All this to insure that the Bush administration has another go at it -- a second term? All this manipulation so the Fed can claim that it has "avoided a recession"? None of this seems to bother the cheerleading
Wall Street Journal. All it means to me is that I have to read the Financial Times if I really want to know what's going on.
Next --
I really hesitate to write the following, because it's bad for Wall Street, bad for business, even bad for my own business. But what the hell -- I'll be 80 in July, and when you're over 75 there's a law (I think it's included in the Constitution) that says that you can say anything you want and you can't be sued.
Here's what I'm going to say. The average person should not be in the stock market. The reason is that over time the average person loses money in the stock market. Look, we've had the greatest bull market third phase in history, running from the mid-1990s to the year 2000.
The US has never seen anything like it. And how about the average investor? How did he do in that fabulous, crazy, stock market blow-off -- and where is he now? My bet is that the average investor has now, net, lost money in the stock market. I've made this bet based on many people that I've talked to. And yes, the average investor would be ahead now if he'd never, ever entered the stock market. My bet is that right now, over all, the average investor has LOST money in stocks and mutual funds.
It's a lot like the publicity out of Las Vegas. You constantly hear reports of this or that person who hit a jack pot or came back from Vegas "with more money than when he left." But who ever talks about the losses? Who talks about the tens of thousands of people who leave Las Vegas with a thinner wallet and without their Rolex (which they hocked)?
Why is it this? Why do people lose their money in the market over time? Here's what I think is happening. My formula is that 90% of all decisions that people make are based on their emotions. This includes decisions made regarding buying and selling stocks, bonds, homes, gold, jewelry, art, collectibles -- you name it.
This, by the way, is why I advise people to avoid auctions. When you are bidding against other people, emotions come to the fore, and you usually overpay for an item. So my advice -- unless you are a true expert on the items you are bidding for -- stay away from auctions. Most of the time you will overpay.
Wall Street is basically a selling organization. Wall Street exists for the purpose of selling securities to the public. Wall Street is a distribution machine. As a rule, the securities that Wall Street sells are not priced at bargain levels. If they were real bargains, Wall Street wouldn't sell them to the public, they'd buy those "bargains" themselves.

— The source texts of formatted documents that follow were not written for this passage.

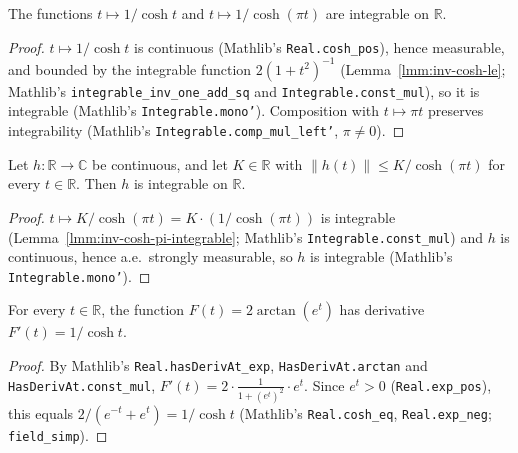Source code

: \begin{lemma}
    \label{lmm:inv-cosh-pi-integrable}
    \leanok
    The functions $t \mapsto 1/\cosh t$ and $t \mapsto 1/\cosh(\pi t)$ are integrable on $\mathbb{R}$.
\end{lemma}
\begin{proof}
    \leanok
    $t \mapsto 1/\cosh t$ is continuous (Mathlib's \texttt{Real.cosh\_pos}), hence measurable, and bounded by the integrable function $2(1 + t^2)^{-1}$ (Lemma~\ref{lmm:inv-cosh-le}; Mathlib's \texttt{integrable\_inv\_one\_add\_sq} and \texttt{Integrable.const\_mul}), so it is integrable (Mathlib's \texttt{Integrable.mono'}). Composition with $t \mapsto \pi t$ preserves integrability (Mathlib's \texttt{Integrable.comp\_mul\_left'}, $\pi \ne 0$).
\end{proof}

\begin{lemma}
    \label{lmm:cosh-dominated-integrable}
    \leanok
    Let $h : \mathbb{R} \to \mathbb{C}$ be continuous, and let $K \in \mathbb{R}$ with $\|h(t)\| \le K/\cosh(\pi t)$ for every $t \in \mathbb{R}$. Then $h$ is integrable on $\mathbb{R}$.
\end{lemma}
\begin{proof}
    \leanok
    $t \mapsto K/\cosh(\pi t) = K \cdot (1/\cosh(\pi t))$ is integrable (Lemma~\ref{lmm:inv-cosh-pi-integrable}; Mathlib's \texttt{Integrable.const\_mul}) and $h$ is continuous, hence a.e.\ strongly measurable, so $h$ is integrable (Mathlib's \texttt{Integrable.mono'}).
\end{proof}

\begin{lemma}
    \label{lmm:hasDerivAt-two-arctan-exp}
    \leanok
    For every $t \in \mathbb{R}$, the function $F(t) = 2\arctan(e^t)$ has derivative $F'(t) = 1/\cosh t$.
\end{lemma}
\begin{proof}
    \leanok
    By Mathlib's \texttt{Real.hasDerivAt\_exp}, \texttt{HasDerivAt.arctan} and \texttt{HasDerivAt.const\_mul}, $F'(t) = 2 \cdot \frac{1}{1 + (e^t)^2} \cdot e^t$. Since $e^t > 0$ (\texttt{Real.exp\_pos}), this equals $2/(e^{-t} + e^t) = 1/\cosh t$ (Mathlib's \texttt{Real.cosh\_eq}, \texttt{Real.exp\_neg}; \texttt{field\_simp}).
\end{proof}

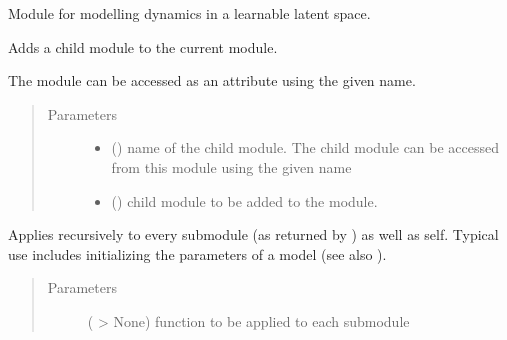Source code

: \documentclass[letterpaper,10pt,english]{sphinxmanual}
\begin{document}
\begin{fulllineitems}
\label{\detokenize{api/dynamics:geology.metamodelling.dynamics.LatentSpaceDynamics}}
Module for modelling dynamics in a learnable latent space.

\begin{fulllineitems}
\label{\detokenize{api/dynamics:geology.metamodelling.dynamics.LatentSpaceDynamics.add_module}}
Adds a child module to the current module.

The module can be accessed as an attribute using the given name.
\begin{quote}\begin{description}
\item[{Parameters}] \leavevmode\begin{itemize}
\item {} 
 () \textendash{} name of the child module. The child module can be
accessed from this module using the given name

\item {} 
 () \textendash{} child module to be added to the module.

\end{itemize}

\end{description}\end{quote}

\end{fulllineitems}


\begin{fulllineitems}
\label{\detokenize{api/dynamics:geology.metamodelling.dynamics.LatentSpaceDynamics.apply}}
Applies  recursively to every submodule (as returned by )
as well as self. Typical use includes initializing the parameters of a model
(see also ).
\begin{quote}\begin{description}
\item[{Parameters}] \leavevmode
{} ( \sphinxhyphen{}\textgreater{} None) \textendash{} function to be applied to each submodule


\end{description}
\end{quote}
\end{fulllineitems}
\end{fulllineitems}
\end{document}
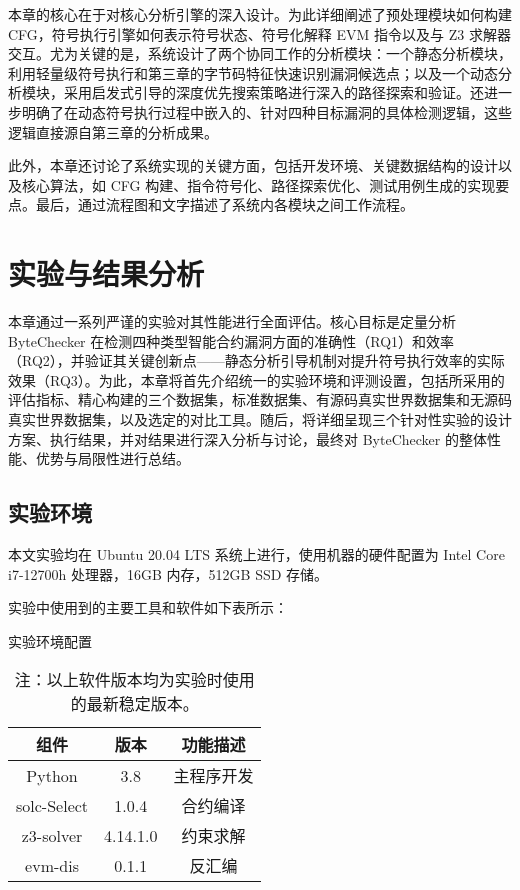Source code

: \documentclass[print, master, vlined, timesmath]{DissertUESTC}
\begin{document}
本章的核心在于对核心分析引擎的深入设计。为此详细阐述了预处理模块如何构建 CFG，符号执行引擎如何表示符号状态、符号化解释 EVM 指令以及与 Z3 求解器交互。尤为关键的是，系统设计了两个协同工作的分析模块：一个静态分析模块，利用轻量级符号执行和第三章的字节码特征快速识别漏洞候选点；以及一个动态分析模块，采用启发式引导的深度优先搜索策略进行深入的路径探索和验证。还进一步明确了在动态符号执行过程中嵌入的、针对四种目标漏洞的具体检测逻辑，这些逻辑直接源自第三章的分析成果。

此外，本章还讨论了系统实现的关键方面，包括开发环境、关键数据结构的设计以及核心算法，如 CFG 构建、指令符号化、路径探索优化、测试用例生成的实现要点。最后，通过流程图和文字描述了系统内各模块之间工作流程。

\chapter{实验与结果分析}


本章通过一系列严谨的实验对其性能进行全面评估。核心目标是定量分析 ByteChecker 在检测四种类型智能合约漏洞方面的准确性（RQ1）和效率（RQ2），并验证其关键创新点——静态分析引导机制对提升符号执行效率的实际效果（RQ3）。为此，本章将首先介绍统一的实验环境和评测设置，包括所采用的评估指标、精心构建的三个数据集，标准数据集、有源码真实世界数据集和无源码真实世界数据集，以及选定的对比工具。随后，将详细呈现三个针对性实验的设计方案、执行结果，并对结果进行深入分析与讨论，最终对 ByteChecker 的整体性能、优势与局限性进行总结。

\section{实验环境}

本文实验均在 Ubuntu 20.04 LTS 系统上进行，使用机器的硬件配置为 Intel Core i7-12700h 处理器，16GB 内存，512GB SSD 存储。

实验中使用到的主要工具和软件如下表所示：

\begin{table}[H]
    \centering
    \caption{实验环境配置}
    \label{tab:env_config}
    \begin{tabular}{|c|c|c|}
        \hline
        \textbf{组件} & \textbf{版本} & \textbf{功能描述}\\ \hline
        Python & 3.8 & 主程序开发\\ \hline
        solc-Select & 1.0.4 & 合约编译\\ \hline
        z3-solver & 4.14.1.0 & 约束求解\\ \hline
        evm-dis & 0.1.1 & 反汇编\\ \hline
    \end{tabular}
    \caption*{注：以上软件版本均为实验时使用的最新稳定版本。}
\end{table}
\end{document}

The retail public doesn't understand values; they buy poor values, and ultimately the retail public loses money on those poor values. Example, the public today is back buying high P/E stocks which provide low or more often no dividends. The public will ultimately lose money on these stocks because they're overpaying for those stocks.
On the other hand, gold is cheap -- gold today is less than half the price it was at its 1980 high. Adjusted for inflation, gold based on 1980 prices should be over 2000. Gold today is undervalued, but the public won't touch it. The public doesn't understand or appreciate values. The public will buy gold when their emotions tell them to buy gold. That will occur when gold is much higher than it is today. Surging gold prices will trigger the public's emotions regarding gold. Thus, the public's entrance into the gold market will come a year, three years, maybe five years from today. But it will come.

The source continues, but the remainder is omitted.